- Born: January 24, 1936 (age 90) Knoxville
- Education: University of Tennessee B.A. magna cum laude, in English and French, 1958
- Occupations: Poet, author
- Children: Three children

= Marilou Awiakta =

American poet

Marilou Awiakta (born January 24, 1936, in Knoxville, Tennessee) is an American writer known for her poetry and essays about her experiences growing up in Oak Ridge, Tennessee.

== Biography and career ==
Marilou Awiakta is the seventh generation of her family to grow up in Appalachia, mostly in East Tennessee. Since 1730, her family has lived in the mountainous area of the state.

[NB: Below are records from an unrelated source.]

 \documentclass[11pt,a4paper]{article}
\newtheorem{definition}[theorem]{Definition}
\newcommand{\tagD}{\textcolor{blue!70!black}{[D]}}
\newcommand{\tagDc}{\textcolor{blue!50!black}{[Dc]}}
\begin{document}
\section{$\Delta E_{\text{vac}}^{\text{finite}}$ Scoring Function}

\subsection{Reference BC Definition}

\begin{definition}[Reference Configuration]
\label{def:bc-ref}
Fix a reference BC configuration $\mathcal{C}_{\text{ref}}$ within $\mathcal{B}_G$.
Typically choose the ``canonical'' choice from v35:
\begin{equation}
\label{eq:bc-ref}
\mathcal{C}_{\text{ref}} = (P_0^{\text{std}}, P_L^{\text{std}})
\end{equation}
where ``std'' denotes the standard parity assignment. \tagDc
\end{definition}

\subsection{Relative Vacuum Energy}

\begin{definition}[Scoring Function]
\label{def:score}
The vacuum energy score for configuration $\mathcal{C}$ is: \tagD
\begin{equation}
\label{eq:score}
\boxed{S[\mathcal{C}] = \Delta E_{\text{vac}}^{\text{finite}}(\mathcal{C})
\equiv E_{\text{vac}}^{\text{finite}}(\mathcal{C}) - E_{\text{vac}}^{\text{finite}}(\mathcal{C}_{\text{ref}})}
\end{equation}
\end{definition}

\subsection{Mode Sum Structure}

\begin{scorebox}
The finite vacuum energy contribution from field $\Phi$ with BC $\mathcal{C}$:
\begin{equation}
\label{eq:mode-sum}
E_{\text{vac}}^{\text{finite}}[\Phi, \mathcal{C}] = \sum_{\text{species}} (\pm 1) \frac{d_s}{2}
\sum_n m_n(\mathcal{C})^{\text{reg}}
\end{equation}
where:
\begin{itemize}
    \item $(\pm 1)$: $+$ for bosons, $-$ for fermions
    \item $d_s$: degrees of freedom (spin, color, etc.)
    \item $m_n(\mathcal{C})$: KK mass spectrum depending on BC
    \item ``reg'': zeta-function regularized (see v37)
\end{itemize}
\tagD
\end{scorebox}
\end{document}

Awiakta graduated from the University of Tennessee in 1958 receiving a B.A. magna cum laude, in both English and French.

==Awards==
- Distinguished Tennessee Writer Award, 1989
- Appalachian Heritage Writer's Award, Shepherd College, 2000

==Books==
- Abiding Appalachia: Where Mountain and Atom Meet. Memphis: Saint Luke's Press, 1978. Rpt. Bell Buckle, TN: Iris Press, 1995. 71 pp. Rp. 2006 Pocahontas Press, 65 pp.
- Rising Fawn and the Fire Mystery: A Child's Christmas in Memphis, 1833. Memphis: Saint Luke's Press, 1983.
- Selu: Seeking the Corn-Mother's Wisdom. Golden, CO: Fulcrum, 1993. A blend of story, essay, and poetry.

==Analysis==
Awiakta's poetry is analysed at length in Our Fire Survives the Storm by Daniel Heath Justice (Cherokee Nation).